> Work instruction
The response must reproduce exactly every line of the material below holding the word "concepto".

> Source material
##############################
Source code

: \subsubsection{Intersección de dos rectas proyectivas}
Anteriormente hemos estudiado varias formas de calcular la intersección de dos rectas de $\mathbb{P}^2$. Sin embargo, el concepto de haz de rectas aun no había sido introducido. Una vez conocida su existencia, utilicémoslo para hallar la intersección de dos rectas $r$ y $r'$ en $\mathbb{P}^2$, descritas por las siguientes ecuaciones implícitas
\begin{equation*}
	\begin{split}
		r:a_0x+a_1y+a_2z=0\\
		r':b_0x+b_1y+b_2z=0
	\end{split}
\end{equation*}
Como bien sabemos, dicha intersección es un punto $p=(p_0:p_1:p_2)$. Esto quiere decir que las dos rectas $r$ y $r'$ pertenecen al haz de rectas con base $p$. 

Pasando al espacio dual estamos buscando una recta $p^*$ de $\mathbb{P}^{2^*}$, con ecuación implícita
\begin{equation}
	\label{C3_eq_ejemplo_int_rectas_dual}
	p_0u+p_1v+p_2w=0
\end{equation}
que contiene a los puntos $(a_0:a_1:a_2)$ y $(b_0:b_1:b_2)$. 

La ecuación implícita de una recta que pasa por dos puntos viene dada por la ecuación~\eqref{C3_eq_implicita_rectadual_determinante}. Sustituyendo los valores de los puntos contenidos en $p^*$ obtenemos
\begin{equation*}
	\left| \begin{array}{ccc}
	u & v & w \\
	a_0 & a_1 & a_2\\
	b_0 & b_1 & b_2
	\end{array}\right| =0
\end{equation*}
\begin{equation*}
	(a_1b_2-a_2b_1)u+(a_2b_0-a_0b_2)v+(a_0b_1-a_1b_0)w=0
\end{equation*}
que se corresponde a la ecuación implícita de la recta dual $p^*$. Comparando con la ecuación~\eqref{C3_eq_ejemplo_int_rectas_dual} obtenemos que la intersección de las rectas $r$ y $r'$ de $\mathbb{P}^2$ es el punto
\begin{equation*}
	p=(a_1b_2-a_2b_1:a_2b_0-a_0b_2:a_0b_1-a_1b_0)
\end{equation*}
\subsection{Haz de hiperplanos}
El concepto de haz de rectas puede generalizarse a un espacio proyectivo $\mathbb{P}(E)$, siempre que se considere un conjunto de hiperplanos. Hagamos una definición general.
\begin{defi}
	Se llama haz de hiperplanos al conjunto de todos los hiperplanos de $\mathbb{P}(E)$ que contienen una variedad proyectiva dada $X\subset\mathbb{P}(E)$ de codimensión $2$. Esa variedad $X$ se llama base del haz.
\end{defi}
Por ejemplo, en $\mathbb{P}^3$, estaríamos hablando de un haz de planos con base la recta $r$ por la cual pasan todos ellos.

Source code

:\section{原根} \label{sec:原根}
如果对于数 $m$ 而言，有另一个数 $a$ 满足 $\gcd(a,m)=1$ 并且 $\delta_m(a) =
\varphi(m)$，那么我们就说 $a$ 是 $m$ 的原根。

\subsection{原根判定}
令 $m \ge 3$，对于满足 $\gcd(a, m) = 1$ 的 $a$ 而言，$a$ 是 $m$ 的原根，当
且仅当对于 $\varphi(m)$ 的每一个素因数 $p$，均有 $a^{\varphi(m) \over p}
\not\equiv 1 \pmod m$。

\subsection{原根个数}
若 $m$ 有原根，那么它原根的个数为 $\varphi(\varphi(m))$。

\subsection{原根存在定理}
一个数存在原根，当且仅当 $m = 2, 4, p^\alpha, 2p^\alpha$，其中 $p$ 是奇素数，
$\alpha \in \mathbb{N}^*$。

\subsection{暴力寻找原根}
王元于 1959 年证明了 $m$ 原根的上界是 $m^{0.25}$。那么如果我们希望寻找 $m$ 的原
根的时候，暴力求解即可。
##############################
> Task response
Anteriormente hemos estudiado varias formas de calcular la intersección de dos rectas de $\mathbb{P}^2$. Sin embargo, el concepto de haz de rectas aun no había sido introducido. Una vez conocida su existencia, utilicémoslo para hallar la intersección de dos rectas $r$ y $r'$ en $\mathbb{P}^2$, descritas por las siguientes ecuaciones implícitas
El concepto de haz de rectas puede generalizarse a un espacio proyectivo $\mathbb{P}(E)$, siempre que se considere un conjunto de hiperplanos. Hagamos una definición general.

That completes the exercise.